--- About this task ---
Scan the lines below for the string "includegraphics" and report how many lines contain it, giving only the number.

--- Supplied entries ---
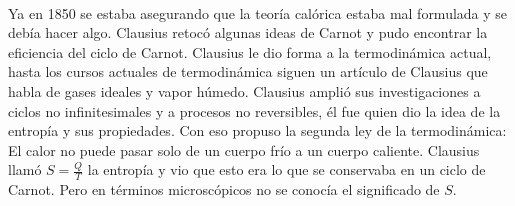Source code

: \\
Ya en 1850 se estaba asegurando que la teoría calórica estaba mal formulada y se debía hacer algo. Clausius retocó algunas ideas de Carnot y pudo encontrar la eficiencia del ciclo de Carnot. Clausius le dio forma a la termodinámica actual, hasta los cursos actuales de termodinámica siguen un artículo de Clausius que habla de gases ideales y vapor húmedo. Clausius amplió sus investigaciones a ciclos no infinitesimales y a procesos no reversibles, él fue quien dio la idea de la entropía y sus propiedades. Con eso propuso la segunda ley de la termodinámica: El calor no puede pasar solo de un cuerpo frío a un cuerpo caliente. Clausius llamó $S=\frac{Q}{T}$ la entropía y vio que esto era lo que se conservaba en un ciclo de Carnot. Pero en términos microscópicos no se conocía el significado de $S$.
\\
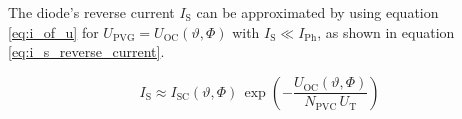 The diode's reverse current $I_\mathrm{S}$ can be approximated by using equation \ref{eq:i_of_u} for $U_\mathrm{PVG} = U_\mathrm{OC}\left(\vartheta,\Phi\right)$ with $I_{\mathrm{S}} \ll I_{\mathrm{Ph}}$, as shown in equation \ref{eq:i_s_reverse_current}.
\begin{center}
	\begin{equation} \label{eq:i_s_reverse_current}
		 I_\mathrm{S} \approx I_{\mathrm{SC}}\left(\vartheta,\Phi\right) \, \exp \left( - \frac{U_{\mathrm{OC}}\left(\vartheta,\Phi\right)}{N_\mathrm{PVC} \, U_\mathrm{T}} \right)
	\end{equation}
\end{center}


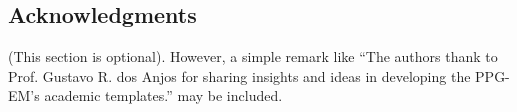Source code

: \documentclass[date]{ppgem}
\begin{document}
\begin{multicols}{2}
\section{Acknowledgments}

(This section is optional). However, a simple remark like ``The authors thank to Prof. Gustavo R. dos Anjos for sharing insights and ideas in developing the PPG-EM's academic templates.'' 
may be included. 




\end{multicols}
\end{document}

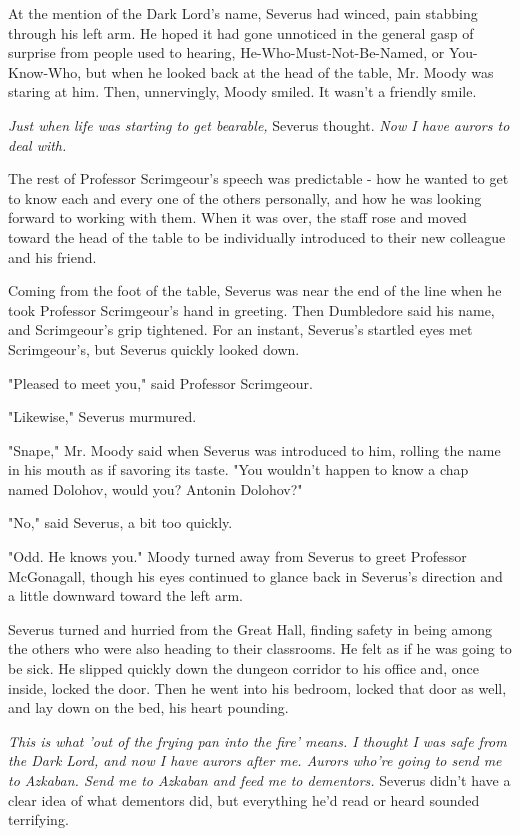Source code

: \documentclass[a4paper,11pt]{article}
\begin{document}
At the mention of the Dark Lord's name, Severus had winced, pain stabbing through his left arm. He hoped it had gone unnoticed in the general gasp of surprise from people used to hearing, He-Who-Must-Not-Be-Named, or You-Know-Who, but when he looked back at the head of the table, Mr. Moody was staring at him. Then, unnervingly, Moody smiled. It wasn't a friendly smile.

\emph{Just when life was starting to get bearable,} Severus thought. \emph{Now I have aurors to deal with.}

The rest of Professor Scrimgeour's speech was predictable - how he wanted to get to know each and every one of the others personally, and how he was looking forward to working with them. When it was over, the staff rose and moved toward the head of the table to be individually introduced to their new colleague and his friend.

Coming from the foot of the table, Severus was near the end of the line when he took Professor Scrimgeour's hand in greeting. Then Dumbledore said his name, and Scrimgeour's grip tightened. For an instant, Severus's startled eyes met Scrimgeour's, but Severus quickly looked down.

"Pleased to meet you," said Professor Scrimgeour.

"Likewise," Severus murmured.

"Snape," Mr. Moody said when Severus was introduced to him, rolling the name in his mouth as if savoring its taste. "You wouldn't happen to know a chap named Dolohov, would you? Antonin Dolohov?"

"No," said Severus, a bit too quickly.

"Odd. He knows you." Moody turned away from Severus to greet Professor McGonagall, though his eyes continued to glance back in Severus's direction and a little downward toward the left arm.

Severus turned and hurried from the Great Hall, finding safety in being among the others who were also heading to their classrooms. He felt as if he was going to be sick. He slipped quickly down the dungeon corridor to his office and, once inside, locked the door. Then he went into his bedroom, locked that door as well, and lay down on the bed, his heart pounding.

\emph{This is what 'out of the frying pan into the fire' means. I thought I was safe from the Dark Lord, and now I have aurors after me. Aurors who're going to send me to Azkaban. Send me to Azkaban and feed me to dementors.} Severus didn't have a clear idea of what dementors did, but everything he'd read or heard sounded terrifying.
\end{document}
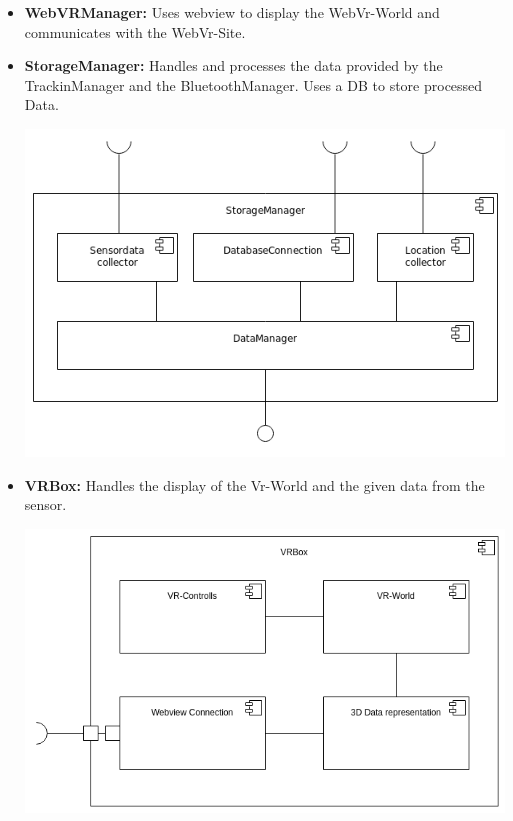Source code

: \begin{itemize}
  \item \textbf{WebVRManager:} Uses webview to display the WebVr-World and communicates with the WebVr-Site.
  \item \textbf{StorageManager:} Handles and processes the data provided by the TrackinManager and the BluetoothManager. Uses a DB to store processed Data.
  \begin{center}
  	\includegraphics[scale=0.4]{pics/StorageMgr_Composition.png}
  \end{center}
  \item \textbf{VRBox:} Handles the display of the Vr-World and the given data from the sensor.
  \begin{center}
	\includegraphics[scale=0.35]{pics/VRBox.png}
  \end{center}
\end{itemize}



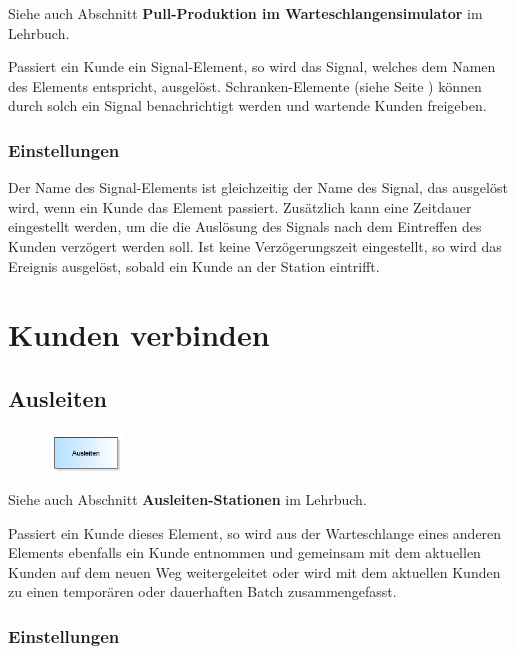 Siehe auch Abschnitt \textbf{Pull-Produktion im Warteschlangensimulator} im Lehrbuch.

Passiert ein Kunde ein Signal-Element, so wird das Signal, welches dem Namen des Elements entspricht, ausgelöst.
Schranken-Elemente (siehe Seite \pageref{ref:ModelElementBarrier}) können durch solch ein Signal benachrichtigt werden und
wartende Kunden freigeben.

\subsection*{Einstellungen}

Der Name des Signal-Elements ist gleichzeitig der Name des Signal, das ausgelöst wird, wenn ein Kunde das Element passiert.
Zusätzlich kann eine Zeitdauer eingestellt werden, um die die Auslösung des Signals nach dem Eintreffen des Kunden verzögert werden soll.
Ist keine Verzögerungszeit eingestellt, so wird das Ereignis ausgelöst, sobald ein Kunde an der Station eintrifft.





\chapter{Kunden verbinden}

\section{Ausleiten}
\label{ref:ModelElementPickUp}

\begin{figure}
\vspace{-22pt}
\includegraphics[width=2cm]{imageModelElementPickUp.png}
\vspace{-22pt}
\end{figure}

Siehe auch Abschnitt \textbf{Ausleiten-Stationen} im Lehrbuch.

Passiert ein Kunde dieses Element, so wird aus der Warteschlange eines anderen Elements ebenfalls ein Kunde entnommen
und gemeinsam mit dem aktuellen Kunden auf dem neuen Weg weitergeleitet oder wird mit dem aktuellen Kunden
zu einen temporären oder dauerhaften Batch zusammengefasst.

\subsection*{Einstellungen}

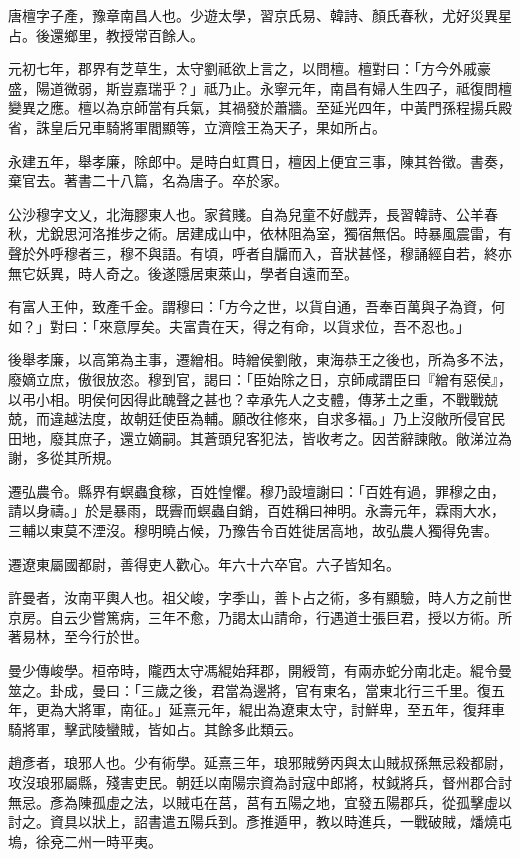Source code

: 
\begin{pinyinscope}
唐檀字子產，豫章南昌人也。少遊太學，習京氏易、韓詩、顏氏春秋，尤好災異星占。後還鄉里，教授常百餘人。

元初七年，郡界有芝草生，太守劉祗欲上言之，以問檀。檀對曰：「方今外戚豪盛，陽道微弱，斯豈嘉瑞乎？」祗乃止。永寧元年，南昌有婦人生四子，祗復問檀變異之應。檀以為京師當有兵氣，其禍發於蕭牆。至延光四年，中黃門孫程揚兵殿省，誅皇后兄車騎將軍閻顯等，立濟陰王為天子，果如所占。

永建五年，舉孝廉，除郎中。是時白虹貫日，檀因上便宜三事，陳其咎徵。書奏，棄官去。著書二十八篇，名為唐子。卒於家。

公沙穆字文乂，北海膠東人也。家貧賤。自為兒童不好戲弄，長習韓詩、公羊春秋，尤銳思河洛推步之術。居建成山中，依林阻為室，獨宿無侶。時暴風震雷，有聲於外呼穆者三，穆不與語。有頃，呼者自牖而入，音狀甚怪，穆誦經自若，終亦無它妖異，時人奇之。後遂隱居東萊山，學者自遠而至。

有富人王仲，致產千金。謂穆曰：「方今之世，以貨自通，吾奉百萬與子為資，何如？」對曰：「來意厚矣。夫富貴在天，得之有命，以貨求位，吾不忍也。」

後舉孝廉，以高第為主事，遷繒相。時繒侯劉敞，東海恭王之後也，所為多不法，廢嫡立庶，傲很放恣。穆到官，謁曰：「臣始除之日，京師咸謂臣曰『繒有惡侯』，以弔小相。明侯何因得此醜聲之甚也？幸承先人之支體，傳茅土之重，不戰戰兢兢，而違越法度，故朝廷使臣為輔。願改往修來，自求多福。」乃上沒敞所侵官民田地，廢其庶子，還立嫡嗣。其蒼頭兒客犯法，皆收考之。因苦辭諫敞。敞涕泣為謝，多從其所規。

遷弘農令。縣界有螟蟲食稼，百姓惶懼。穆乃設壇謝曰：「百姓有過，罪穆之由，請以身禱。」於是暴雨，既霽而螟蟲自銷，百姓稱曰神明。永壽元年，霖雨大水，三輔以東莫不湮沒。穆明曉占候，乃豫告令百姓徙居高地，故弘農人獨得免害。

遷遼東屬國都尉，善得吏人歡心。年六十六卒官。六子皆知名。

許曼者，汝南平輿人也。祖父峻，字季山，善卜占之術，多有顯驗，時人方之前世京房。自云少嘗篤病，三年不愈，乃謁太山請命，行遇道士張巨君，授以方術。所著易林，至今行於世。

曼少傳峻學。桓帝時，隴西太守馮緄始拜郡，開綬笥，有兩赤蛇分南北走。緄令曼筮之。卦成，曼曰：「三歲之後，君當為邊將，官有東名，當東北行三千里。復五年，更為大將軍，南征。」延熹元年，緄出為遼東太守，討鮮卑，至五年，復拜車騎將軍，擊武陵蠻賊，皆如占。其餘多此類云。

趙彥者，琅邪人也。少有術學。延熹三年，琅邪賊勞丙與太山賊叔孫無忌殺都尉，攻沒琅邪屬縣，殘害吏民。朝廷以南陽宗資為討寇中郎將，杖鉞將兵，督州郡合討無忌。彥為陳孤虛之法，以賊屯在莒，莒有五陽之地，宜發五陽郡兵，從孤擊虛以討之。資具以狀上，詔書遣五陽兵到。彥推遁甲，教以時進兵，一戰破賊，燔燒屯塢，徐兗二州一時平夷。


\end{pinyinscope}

--- Answer box ---
3